I did not grow up in a house where fruit and vegetables were bottled each year. Mom didn’t learn to can until after I was 15 and we moved to Arizona. Our house had many fruit trees, including a few peach trees that produced prolifically each year. Never one to let anything go to waste, Mom enlisted the help of a neighbor and bottled up that fruit. A whole new world opened up for Mom, but I was too much a teenager to pay any attention to any details.
It wasn’t until my husband and I had bought our first house and settled into domesticity that I wanted to learn to bottle the bounty available to me in the Pacific Northwest. I had a sweet friend that invited me over to her house to help her can applesauce. Next I went over with cherries. Before long, I had bought myself not only a big boil bath canner, but also a pressure canner and TONS of jars. I planted a garden and a Ball Blue book. Learning to can fruit, vegetables and jam was the best move I ever made. At one point, my pantry shelves were filled with green beans, carrots, cherries, applesauce, tomatoes, dill pickle relish, pizza sauce and even cream of mushroom soup.

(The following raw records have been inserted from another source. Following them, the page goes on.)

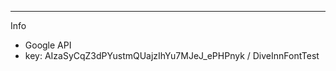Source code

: ___________________________________
Info
* Google API
* key:  AIzaSyCqZ3dPYustmQUajzIhYu7MJeJ_ePHPnyk    /   DiveInnFontTest
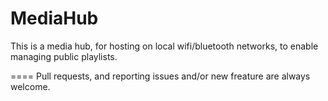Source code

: MediaHub
========

This is a media hub, for hosting on local wifi/bluetooth networks, to enable managing public playlists.

====
Pull requests, and reporting issues and/or new freature are always welcome.

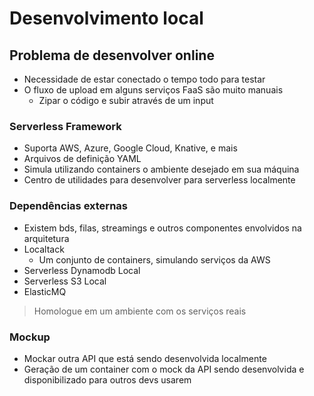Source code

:# Desenvolvimento local

## Problema de desenvolver online
- Necessidade de estar conectado o tempo todo para testar
- O fluxo de upload em alguns serviços FaaS são muito manuais
    - Zipar o código e subir através de um input


### Serverless Framework
- Suporta AWS, Azure, Google Cloud, Knative, e mais
- Arquivos de definição YAML
- Simula utilizando containers o ambiente desejado em sua máquina
- Centro de utilidades para desenvolver para serverless localmente

### Dependências externas
- Existem bds, filas, streamings e outros componentes envolvidos na arquitetura
- Localtack
    - Um conjunto de containers, simulando serviços da AWS
- Serverless Dynamodb Local
- Serverless S3 Local
- ElasticMQ

> Homologue em um ambiente com os serviços reais

### Mockup
- Mockar outra API que está sendo desenvolvida localmente
- Geração de um container com o mock da API sendo desenvolvida e disponibilizado para outros devs usarem

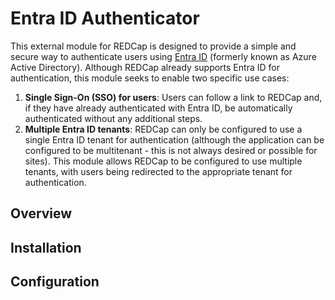# Entra ID Authenticator

This external module for REDCap is designed to provide a simple and secure way to authenticate users using [Entra ID](https://www.microsoft.com/en-gb/security/business/identity-access/microsoft-entra-id/) (formerly known as Azure Active Directory). Although REDCap already supports Entra ID for authentication, this module seeks to enable two specific use cases:

1. **Single Sign-On (SSO) for users**: Users can follow a link to REDCap and, if they have already authenticated with Entra ID, be automatically authenticated without any additional steps.
2. **Multiple Entra ID tenants**: REDCap can only be configured to use a single Entra ID tenant for authentication (although the application can be configured to be multitenant - this is not always desired or possible for sites). This module allows REDCap to be configured to use multiple tenants, with users being redirected to the appropriate tenant for authentication.

## Overview



## Installation

## Configuration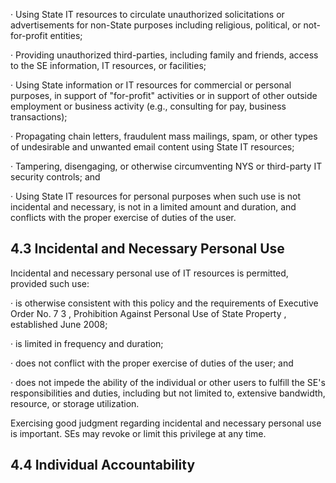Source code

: · Using State IT resources to circulate unauthorized solicitations or advertisements for non-State purposes including religious, political, or not-for-profit entities;

· Providing unauthorized third-parties, including family and friends, access to the SE information, IT resources, or facilities;

· Using State information or IT resources for commercial or personal purposes, in support of "for-profit" activities or in support of other outside employment or business activity (e.g., consulting for pay, business transactions);

· Propagating chain letters, fraudulent mass mailings, spam, or other types of undesirable and unwanted email content using State IT resources;

· Tampering, disengaging, or otherwise circumventing NYS or third-party IT security controls; and

· Using State IT resources for personal purposes when such use is not incidental and necessary, is not in a limited amount and duration, and conflicts with the proper exercise of duties of the user.

## **4.3 Incidental and Necessary Personal Use**

Incidental and necessary personal use of IT resources is permitted, provided such use:

· is otherwise consistent with this policy and the requirements of Executive Order No. 7 3 , Prohibition Against Personal Use of State Property , established June 2008;

· is limited in frequency and duration;

· does not conflict with the proper exercise of duties of the user; and

· does not impede the ability of the individual or other users to fulfill the SE's responsibilities and duties, including but not limited to, extensive bandwidth, resource, or storage utilization.

Exercising good judgment regarding incidental and necessary personal use is important. SEs may revoke or limit this privilege at any time.

## **4.4 Individual Accountability**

Since my move to FL last summer, I have not replenished my shelves. I left almost all of my mason jars with my mom in Arizona and have had to start over from scratch. I decided it was about time that I shared an incredibly economical way to can dry beans. There is no precooking involved; no slicing and dicing. Simply fill the jars with beans and salt, followed by boiling water and pressure them to seal. Once done, I can simply open a jar and have fully cooked beans ready for any recipe for a fraction of the cost of store bought canned beans. You can season them in any way you choose. For ease, this time I simply canned them plain.
- 7 cup dried beans
- 7 tsp salt
- boiling water
- Line up 7 clean 1 quart sized mason jars.
- Fill each jar with 1 cup of dried beans (any kind).
- Add 1 tsp salt to each jar.
- Fill the jars with boiling water, leaving 1 inch head space
- Attach brand new seals and rings.
- Place in pressure canner
- Close pressure canner and following instructions for your elevation, cook for 75 minutes.
- Remove canner from heat and let cool until the pressure indicator falls back into place
- Remove jars from pot and let cool on counter.